* _PROBLEM DETAILS_: Copy from the first line below down to and including the line with "### 1. Tmux has a wicked interface". Skip the pictures.

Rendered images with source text
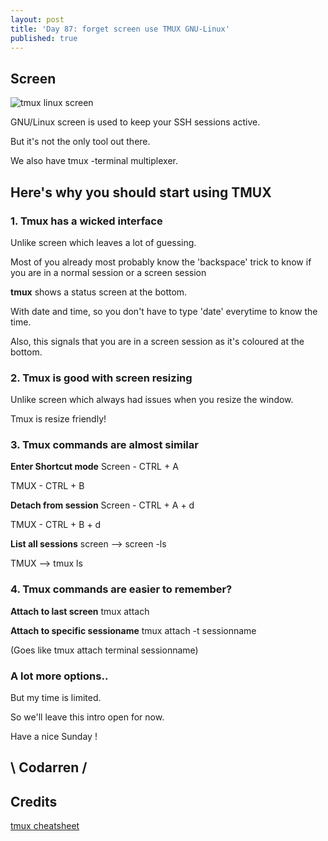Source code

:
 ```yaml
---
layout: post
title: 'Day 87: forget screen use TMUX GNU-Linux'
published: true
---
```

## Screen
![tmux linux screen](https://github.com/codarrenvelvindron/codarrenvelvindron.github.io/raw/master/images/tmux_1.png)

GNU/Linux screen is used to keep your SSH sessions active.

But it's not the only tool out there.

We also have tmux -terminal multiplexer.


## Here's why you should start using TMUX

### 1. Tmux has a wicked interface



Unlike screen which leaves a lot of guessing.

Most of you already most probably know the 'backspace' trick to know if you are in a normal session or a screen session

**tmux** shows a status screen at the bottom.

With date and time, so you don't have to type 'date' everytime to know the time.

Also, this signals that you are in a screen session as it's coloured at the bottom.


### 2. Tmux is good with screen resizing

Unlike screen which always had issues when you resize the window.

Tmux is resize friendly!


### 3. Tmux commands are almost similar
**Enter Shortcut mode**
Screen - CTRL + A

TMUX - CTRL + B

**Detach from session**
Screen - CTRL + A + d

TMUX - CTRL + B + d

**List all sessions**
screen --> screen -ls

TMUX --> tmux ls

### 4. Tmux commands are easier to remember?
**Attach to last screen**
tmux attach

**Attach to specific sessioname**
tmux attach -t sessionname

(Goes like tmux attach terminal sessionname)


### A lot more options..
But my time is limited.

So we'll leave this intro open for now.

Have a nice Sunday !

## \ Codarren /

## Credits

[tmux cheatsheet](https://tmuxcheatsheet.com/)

* _ANSWER SECTION_:
Source code

:
 ```yaml
---
layout: post
title: 'Day 87: forget screen use TMUX GNU-Linux'
published: true
---
```

## Screen
![tmux linux screen](https://github.com/codarrenvelvindron/codarrenvelvindron.github.io/raw/master/images/tmux_1.png)

GNU/Linux screen is used to keep your SSH sessions active.

But it's not the only tool out there.

We also have tmux -terminal multiplexer.


## Here's why you should start using TMUX

### 1. Tmux has a wicked interface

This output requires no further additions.